* _Directions for this task_
In the entries below, which lines run from the one containing "char name[50];" to the one containing "## Blocks- a guide to content type"? Copy exactly those lines, ends included, and no others.

* _Provided data_
BEGIN

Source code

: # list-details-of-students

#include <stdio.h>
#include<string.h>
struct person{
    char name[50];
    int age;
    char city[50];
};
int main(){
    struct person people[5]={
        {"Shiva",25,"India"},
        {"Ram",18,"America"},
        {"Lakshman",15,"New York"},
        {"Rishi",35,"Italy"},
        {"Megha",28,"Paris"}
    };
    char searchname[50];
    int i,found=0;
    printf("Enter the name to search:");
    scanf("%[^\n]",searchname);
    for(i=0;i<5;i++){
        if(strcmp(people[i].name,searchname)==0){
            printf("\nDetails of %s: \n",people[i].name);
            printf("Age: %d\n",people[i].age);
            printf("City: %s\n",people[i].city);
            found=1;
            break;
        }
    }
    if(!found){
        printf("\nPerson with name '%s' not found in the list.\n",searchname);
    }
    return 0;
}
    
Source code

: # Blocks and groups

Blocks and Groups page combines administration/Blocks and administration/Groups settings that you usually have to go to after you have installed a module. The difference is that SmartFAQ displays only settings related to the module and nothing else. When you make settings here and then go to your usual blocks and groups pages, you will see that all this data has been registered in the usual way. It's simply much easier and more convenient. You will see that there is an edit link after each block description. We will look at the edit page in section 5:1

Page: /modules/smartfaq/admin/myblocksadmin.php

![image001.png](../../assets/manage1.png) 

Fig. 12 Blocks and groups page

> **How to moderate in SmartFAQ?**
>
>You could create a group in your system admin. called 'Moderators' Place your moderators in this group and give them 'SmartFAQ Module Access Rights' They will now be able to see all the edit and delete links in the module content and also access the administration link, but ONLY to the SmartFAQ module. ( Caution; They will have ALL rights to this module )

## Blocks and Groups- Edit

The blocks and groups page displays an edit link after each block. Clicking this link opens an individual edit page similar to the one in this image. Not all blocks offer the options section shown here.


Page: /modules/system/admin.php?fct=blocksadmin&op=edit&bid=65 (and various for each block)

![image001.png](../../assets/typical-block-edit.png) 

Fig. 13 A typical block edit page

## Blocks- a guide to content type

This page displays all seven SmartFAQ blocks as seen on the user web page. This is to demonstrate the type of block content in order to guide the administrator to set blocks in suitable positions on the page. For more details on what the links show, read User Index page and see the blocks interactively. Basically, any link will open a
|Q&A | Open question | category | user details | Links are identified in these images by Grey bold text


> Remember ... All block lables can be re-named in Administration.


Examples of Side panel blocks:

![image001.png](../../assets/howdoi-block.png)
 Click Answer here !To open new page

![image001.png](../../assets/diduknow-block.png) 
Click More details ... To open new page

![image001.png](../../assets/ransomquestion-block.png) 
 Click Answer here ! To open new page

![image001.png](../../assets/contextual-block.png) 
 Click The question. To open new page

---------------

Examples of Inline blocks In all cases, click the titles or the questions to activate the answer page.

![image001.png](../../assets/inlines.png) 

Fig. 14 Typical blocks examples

END

* _Response to the exercise_
    char name[50];
    int age;
    char city[50];
};
int main(){
    struct person people[5]={
        {"Shiva",25,"India"},
        {"Ram",18,"America"},
        {"Lakshman",15,"New York"},
        {"Rishi",35,"Italy"},
        {"Megha",28,"Paris"}
    };
    char searchname[50];
    int i,found=0;
    printf("Enter the name to search:");
    scanf("%[^\n]",searchname);
    for(i=0;i<5;i++){
        if(strcmp(people[i].name,searchname)==0){
            printf("\nDetails of %s: \n",people[i].name);
            printf("Age: %d\n",people[i].age);
            printf("City: %s\n",people[i].city);
            found=1;
            break;
        }
    }
    if(!found){
        printf("\nPerson with name '%s' not found in the list.\n",searchname);
    }
    return 0;
}
    
Source code

: # Blocks and groups

Blocks and Groups page combines administration/Blocks and administration/Groups settings that you usually have to go to after you have installed a module. The difference is that SmartFAQ displays only settings related to the module and nothing else. When you make settings here and then go to your usual blocks and groups pages, you will see that all this data has been registered in the usual way. It's simply much easier and more convenient. You will see that there is an edit link after each block description. We will look at the edit page in section 5:1

Page: /modules/smartfaq/admin/myblocksadmin.php

![image001.png](../../assets/manage1.png) 

Fig. 12 Blocks and groups page

> **How to moderate in SmartFAQ?**
>
>You could create a group in your system admin. called 'Moderators' Place your moderators in this group and give them 'SmartFAQ Module Access Rights' They will now be able to see all the edit and delete links in the module content and also access the administration link, but ONLY to the SmartFAQ module. ( Caution; They will have ALL rights to this module )

## Blocks and Groups- Edit

The blocks and groups page displays an edit link after each block. Clicking this link opens an individual edit page similar to the one in this image. Not all blocks offer the options section shown here.


Page: /modules/system/admin.php?fct=blocksadmin&op=edit&bid=65 (and various for each block)

![image001.png](../../assets/typical-block-edit.png) 

Fig. 13 A typical block edit page

## Blocks- a guide to content type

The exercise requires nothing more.